Work instructions –
Lines with the string "that" in the data below: report how many there are, and write nothing but the number.

------

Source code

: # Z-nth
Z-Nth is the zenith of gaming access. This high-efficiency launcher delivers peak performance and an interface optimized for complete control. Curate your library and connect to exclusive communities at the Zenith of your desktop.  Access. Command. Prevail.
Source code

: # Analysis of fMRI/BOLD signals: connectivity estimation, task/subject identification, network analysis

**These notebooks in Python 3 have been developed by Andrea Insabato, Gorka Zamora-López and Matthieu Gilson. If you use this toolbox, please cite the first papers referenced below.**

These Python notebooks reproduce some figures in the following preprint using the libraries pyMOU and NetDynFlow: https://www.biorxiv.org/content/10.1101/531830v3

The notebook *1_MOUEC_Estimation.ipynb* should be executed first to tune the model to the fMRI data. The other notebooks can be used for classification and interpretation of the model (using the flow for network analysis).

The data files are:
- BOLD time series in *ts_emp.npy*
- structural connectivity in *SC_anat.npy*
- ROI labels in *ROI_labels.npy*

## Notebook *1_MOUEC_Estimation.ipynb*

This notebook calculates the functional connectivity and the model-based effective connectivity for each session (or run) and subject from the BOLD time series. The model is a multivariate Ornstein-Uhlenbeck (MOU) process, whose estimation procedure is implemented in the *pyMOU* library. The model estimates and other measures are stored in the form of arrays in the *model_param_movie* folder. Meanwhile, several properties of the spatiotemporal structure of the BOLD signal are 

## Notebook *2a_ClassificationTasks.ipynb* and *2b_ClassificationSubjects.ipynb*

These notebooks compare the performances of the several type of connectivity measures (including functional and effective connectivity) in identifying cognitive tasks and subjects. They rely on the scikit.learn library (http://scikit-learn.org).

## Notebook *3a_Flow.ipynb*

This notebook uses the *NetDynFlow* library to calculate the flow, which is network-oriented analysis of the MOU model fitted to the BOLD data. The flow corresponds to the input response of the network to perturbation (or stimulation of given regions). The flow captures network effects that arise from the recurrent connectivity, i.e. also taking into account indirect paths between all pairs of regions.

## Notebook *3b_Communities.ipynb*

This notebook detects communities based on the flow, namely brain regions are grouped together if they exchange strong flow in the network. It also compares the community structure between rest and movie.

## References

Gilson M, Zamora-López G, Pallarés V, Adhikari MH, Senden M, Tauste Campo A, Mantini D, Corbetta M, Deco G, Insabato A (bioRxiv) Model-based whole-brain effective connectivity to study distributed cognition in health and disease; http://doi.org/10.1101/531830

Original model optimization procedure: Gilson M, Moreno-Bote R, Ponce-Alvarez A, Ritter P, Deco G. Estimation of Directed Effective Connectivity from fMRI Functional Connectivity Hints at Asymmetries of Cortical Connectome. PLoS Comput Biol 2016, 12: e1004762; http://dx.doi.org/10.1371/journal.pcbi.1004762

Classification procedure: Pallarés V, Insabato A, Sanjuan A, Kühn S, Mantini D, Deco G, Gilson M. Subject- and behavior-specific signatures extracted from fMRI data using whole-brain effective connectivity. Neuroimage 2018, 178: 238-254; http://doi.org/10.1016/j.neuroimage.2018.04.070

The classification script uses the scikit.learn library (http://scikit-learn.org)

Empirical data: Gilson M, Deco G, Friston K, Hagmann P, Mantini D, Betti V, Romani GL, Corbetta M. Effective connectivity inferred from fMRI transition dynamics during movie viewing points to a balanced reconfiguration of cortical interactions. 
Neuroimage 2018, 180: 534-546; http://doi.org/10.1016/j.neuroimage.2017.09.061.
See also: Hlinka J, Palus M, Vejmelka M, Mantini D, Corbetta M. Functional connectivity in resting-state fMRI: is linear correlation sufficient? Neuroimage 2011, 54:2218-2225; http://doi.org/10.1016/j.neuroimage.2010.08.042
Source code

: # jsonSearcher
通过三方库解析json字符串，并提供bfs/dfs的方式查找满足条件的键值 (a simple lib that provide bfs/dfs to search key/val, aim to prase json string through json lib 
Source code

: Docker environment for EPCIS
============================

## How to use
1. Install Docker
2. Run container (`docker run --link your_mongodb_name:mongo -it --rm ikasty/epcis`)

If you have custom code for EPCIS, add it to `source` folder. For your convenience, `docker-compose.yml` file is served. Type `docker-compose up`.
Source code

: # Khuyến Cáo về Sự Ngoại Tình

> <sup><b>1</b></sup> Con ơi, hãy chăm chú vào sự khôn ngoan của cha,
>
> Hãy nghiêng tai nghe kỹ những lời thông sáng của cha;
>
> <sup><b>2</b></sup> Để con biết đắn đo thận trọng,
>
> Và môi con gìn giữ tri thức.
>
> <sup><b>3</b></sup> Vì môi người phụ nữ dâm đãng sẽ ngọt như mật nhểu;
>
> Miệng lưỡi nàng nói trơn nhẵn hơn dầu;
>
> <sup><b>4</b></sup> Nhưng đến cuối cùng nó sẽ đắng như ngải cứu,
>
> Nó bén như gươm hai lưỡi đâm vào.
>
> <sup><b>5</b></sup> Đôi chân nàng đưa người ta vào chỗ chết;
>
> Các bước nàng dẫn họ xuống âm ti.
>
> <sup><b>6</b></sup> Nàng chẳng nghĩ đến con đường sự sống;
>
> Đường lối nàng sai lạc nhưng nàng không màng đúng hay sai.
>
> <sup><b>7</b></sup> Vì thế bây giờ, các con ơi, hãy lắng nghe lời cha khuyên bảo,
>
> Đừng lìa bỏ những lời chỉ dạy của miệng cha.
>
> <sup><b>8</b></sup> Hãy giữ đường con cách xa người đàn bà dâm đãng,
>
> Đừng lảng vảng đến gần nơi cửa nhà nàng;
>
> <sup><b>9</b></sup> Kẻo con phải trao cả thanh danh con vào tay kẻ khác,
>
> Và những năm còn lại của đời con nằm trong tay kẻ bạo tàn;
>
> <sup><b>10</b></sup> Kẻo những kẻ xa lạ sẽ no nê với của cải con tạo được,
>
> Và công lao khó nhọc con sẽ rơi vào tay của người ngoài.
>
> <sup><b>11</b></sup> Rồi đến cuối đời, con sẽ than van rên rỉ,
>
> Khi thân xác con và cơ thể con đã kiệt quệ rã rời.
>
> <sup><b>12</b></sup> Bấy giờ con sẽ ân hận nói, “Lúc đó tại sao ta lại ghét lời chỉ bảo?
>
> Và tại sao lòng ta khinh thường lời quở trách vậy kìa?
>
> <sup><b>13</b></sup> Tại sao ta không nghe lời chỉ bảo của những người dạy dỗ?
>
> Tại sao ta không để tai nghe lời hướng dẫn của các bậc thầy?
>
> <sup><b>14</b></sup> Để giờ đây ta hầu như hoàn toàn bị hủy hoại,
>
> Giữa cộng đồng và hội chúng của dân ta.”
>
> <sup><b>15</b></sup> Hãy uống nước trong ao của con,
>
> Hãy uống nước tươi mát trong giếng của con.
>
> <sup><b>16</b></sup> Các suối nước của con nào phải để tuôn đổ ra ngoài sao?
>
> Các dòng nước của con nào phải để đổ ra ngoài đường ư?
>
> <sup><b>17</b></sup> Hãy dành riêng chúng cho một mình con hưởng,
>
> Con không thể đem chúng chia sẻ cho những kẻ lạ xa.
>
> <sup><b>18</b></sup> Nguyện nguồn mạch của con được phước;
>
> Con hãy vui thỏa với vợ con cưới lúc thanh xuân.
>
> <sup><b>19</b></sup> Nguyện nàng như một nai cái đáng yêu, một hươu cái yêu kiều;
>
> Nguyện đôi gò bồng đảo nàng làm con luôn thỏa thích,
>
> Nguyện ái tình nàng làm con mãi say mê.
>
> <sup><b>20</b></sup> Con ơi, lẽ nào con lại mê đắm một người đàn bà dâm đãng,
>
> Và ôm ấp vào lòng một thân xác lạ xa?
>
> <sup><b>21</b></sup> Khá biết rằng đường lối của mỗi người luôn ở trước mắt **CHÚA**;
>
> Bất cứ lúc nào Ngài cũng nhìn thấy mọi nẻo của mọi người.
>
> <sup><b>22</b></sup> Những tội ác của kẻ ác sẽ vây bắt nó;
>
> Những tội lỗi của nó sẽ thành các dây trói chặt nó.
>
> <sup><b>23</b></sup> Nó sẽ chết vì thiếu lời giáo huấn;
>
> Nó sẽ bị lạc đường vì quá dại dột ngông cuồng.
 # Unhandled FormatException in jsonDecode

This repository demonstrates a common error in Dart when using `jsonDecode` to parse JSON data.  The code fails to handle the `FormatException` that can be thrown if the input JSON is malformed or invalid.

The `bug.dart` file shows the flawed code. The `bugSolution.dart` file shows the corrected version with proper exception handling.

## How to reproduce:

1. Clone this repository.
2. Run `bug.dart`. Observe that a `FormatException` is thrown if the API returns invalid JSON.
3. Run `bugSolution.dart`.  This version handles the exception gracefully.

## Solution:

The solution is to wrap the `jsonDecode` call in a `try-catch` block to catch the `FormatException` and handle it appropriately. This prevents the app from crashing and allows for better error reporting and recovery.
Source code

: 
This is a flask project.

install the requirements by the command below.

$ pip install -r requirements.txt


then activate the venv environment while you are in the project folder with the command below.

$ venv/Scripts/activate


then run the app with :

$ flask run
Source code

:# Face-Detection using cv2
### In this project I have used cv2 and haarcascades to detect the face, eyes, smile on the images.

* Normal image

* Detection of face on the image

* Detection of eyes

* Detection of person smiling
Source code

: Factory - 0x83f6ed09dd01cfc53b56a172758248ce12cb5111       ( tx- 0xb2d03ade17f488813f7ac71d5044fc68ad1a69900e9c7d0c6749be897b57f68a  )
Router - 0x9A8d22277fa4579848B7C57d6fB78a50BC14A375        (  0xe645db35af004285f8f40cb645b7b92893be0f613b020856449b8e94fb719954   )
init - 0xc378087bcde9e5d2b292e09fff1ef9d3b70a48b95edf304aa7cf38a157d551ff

------

Answer for the task –
4